REQUIRED WORK: What lines of the listing below contain the word "could"? Copy each of them out.

DATA FOR REVIEW:
-=-=-
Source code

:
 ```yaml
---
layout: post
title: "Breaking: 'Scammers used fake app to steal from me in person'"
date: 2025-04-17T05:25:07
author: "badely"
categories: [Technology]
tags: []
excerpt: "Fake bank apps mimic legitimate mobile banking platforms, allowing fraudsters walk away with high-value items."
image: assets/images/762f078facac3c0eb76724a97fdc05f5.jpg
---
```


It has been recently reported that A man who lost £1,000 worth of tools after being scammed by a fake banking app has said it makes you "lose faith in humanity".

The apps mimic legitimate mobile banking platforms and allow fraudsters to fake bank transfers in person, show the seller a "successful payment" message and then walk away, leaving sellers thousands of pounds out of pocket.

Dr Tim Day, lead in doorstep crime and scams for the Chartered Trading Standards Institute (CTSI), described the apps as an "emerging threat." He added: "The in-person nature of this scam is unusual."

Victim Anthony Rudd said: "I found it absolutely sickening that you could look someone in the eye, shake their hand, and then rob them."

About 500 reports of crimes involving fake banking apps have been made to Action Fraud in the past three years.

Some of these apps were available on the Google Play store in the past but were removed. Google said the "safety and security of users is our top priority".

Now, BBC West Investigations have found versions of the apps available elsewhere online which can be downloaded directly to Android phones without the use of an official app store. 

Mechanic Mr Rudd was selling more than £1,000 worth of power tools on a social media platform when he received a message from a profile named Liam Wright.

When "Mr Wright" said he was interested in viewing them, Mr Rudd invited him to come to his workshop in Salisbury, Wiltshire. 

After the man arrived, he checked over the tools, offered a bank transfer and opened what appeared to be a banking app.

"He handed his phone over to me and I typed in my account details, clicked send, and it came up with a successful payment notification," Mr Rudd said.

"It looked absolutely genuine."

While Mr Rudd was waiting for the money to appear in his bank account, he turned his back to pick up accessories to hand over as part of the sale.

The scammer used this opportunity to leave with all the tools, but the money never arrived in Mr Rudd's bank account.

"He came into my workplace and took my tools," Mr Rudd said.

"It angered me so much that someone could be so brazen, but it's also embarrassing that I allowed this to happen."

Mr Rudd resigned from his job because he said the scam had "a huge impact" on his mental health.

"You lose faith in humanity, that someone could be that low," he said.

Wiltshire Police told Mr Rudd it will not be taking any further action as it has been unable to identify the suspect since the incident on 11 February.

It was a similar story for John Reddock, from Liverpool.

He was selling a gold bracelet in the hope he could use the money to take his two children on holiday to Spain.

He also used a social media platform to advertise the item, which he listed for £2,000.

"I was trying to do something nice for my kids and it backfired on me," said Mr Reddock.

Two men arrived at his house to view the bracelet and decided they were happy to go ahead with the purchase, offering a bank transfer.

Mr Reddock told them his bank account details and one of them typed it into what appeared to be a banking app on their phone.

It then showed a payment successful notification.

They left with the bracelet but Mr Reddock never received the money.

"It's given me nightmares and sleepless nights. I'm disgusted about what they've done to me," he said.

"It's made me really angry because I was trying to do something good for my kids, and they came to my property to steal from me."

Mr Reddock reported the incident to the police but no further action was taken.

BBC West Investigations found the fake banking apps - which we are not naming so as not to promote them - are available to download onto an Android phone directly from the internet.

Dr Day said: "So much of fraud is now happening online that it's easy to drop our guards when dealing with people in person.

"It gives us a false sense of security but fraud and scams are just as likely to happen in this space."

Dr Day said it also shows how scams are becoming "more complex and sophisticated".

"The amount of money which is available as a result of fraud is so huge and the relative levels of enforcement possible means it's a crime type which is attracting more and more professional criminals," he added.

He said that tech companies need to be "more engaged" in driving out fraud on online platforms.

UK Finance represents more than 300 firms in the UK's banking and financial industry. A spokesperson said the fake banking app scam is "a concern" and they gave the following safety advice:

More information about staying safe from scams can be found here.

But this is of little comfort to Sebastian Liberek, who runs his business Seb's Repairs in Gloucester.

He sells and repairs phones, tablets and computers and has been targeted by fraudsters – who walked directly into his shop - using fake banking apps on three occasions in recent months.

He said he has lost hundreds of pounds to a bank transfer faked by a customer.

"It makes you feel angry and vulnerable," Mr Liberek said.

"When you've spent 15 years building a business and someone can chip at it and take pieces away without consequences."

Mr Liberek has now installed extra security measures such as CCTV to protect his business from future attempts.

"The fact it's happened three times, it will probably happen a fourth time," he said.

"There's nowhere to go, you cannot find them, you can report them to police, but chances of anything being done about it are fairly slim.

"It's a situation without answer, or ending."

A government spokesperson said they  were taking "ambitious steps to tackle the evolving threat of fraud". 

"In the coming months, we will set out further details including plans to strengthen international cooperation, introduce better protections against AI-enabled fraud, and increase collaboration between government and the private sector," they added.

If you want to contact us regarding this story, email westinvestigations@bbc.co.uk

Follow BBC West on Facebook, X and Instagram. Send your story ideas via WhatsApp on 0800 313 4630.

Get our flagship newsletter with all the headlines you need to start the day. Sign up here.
-=-=-
RESULT OF THE EXERCISE:
Victim Anthony Rudd said: "I found it absolutely sickening that you could look someone in the eye, shake their hand, and then rob them."
"It angered me so much that someone could be so brazen, but it's also embarrassing that I allowed this to happen."
"You lose faith in humanity, that someone could be that low," he said.
He was selling a gold bracelet in the hope he could use the money to take his two children on holiday to Spain.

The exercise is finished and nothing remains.